EXERCISE DIRECTIONS: Provide again, from the entries below, every line from the one containing "ETH Zürich 2008." through the one containing "Florida Atlantic University.", exactly as written, and no other line.

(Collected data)
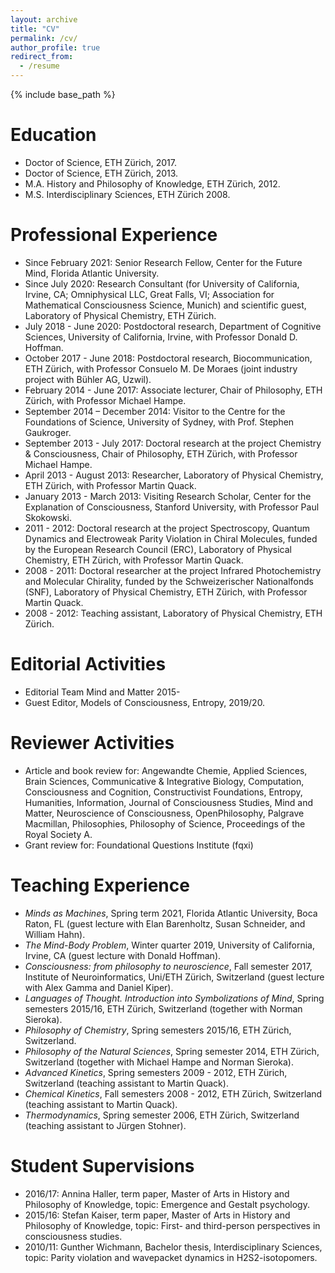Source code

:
 ```yaml
---
layout: archive
title: "CV"
permalink: /cv/
author_profile: true
redirect_from:
  - /resume
---
```


{% include base_path %}

Education
======
* Doctor of Science, ETH Zürich, 2017.
* Doctor of Science, ETH Zürich, 2013.
* M.A. History and Philosophy of Knowledge, ETH Zürich, 2012.
* M.S. Interdisciplinary Sciences, ETH Zürich 2008.

Professional Experience
======
* Since February 2021: Senior Research Fellow, Center for the Future Mind, Florida Atlantic University.
* Since July 2020: Research Consultant (for University of California, Irvine, CA; Omniphysical LLC, Great Falls, VI; Association for Mathematical Consciousness Science, Munich) and scientific guest, Laboratory of Physical Chemistry, ETH Zürich.
* July 2018 - June 2020: Postdoctoral research, Department of Cognitive Sciences, University of California, Irvine, with Professor Donald D. Hoffman.
* October 2017 - June 2018: Postdoctoral research, Biocommunication, ETH Zürich, with Professor Consuelo M. De Moraes (joint industry project with Bühler AG, Uzwil).
* February 2014 - June 2017: Associate lecturer, Chair of Philosophy, ETH Zürich, with Professor Michael Hampe.
* September 2014 – December 2014: Visitor to the Centre for the Foundations of Science, University of Sydney, with Prof. Stephen Gaukroger.
* September 2013 - July 2017: Doctoral research at the project Chemistry & Consciousness, Chair of Philosophy, ETH Zürich, with Professor Michael Hampe.
* April 2013 - August 2013: Researcher, Laboratory of Physical Chemistry, ETH Zürich, with Professor Martin Quack.
* January 2013 - March 2013: Visiting Research Scholar, Center for the Explanation of Consciousness, Stanford University, with Professor Paul Skokowski.
* 2011 - 2012: Doctoral research at the project Spectroscopy, Quantum Dynamics and Electroweak Parity Violation in Chiral Molecules, funded by the European Research Council (ERC), Laboratory of Physical Chemistry, ETH Zürich, with Professor Martin Quack.
* 2008 - 2011: Doctoral researcher at the project Infrared Photochemistry and Molecular Chirality, funded by the Schweizerischer Nationalfonds (SNF), Laboratory of Physical Chemistry, ETH Zürich, with Professor Martin Quack.
* 2008 - 2012: Teaching assistant, Laboratory of Physical Chemistry, ETH Zürich.


Editorial Activities
======
* Editorial Team Mind and Matter 2015- 
* Guest Editor, Models of Consciousness, Entropy, 2019/20.
<!-- * Guest Editor, Epistemic Feelings: Phenomenology, Implementation, and Role in Cognition, Frontiers in Psychology, 2019/2020. -->


Reviewer Activities
======
* Article and book review for: Angewandte Chemie, Applied Sciences, Brain Sciences, Communicative & Integrative Biology, Computation, Consciousness and Cognition, Constructivist Foundations, Entropy, Humanities, Information, Journal of Consciousness Studies, Mind and Matter, Neuroscience of Consciousness, OpenPhilosophy, Palgrave Macmillan, Philosophies, Philosophy of Science, Proceedings of the Royal Society A. 
* Grant review for: Foundational Questions Institute (fqxi)

Teaching Experience
======
* *Minds as Machines*, Spring term 2021, Florida Atlantic University, Boca Raton, FL (guest lecture with Elan Barenholtz, Susan Schneider, and William Hahn).
* *The Mind-Body Problem*, Winter quarter 2019, University of California, Irvine, CA (guest lecture with Donald Hoffman).
* *Consciousness: from philosophy to neuroscience*, Fall semester 2017, Institute of Neuroinformatics, Uni/ETH Zürich, Switzerland (guest lecture with Alex Gamma and Daniel Kiper).
* *Languages of Thought. Introduction into Symbolizations of Mind*, Spring semesters 2015/16, ETH Zürich, Switzerland (together with Norman Sieroka).
* *Philosophy of Chemistry*, Spring semesters 2015/16, ETH Zürich, Switzerland.
* *Philosophy of the Natural Sciences*, Spring semester 2014, ETH Zürich, Switzerland (together with Michael Hampe and Norman Sieroka).
* *Advanced Kinetics*, Spring semesters 2009 - 2012, ETH Zürich, Switzerland (teaching assistant to Martin Quack).
* *Chemical Kinetics*, Fall semesters 2008 - 2012, ETH Zürich, Switzerland (teaching assistant to Martin Quack). 
* *Thermodynamics*, Spring semester 2006, ETH Zürich, Switzerland (teaching assistant to Jürgen Stohner).

Student Supervisions
======
* 2016/17: Annina Haller, term paper, Master of Arts in History and Philosophy of Knowledge, topic: Emergence and Gestalt psychology.
* 2015/16: Stefan Kaiser, term paper, Master of Arts in History and Philosophy of Knowledge, topic: First- and third-person perspectives in consciousness studies.
* 2010/11: Gunther Wichmann, Bachelor thesis, Interdisciplinary Sciences, topic: Parity violation and wavepacket dynamics in H2S2-isotopomers.  

<!--
Scholarships and Honors
======
* PostDoc.Mobility Fellowship 2018
* ETH Medal 2013
* Participation at the Manfred-Eigen-Nachwuchsgespräche 2008
* Willi-Studer Price for the best diploma (Interdisciplinary Sciences) 2008

<!-- 
Workshops and Conferences
======
* ...
Third-Party Funded Projects
======
* ...
>



  
<!-- Skills
======
* Skill 1
* Skill 2
  * Sub-skill 2.1
  * Sub-skill 2.2
  * Sub-skill 2.3
* Skill 3

Publications
======
  <ul>{% for post in site.publications %}
    {% include archive-single-cv.html %}
  {% endfor %}</ul>
  
Patents
======
  <ul>{% for post in site.publications %}
    {% include archive-single-cv.html %}
  {% endfor %}</ul>

Talks
======
  <ul>{% for post in site.talks %}
    {% include archive-single-talk-cv.html %}
  {% endfor %}</ul>
  
Teaching
======
  <ul>{% for post in site.teaching %}
    {% include archive-single-cv.html %}
  {% endfor %}</ul>
  
Service and leadership
======
* Currently signed in to 43 different slack teams -->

ANSWER FOR THE TASK:
* M.S. Interdisciplinary Sciences, ETH Zürich 2008.

Professional Experience
======
* Since February 2021: Senior Research Fellow, Center for the Future Mind, Florida Atlantic University.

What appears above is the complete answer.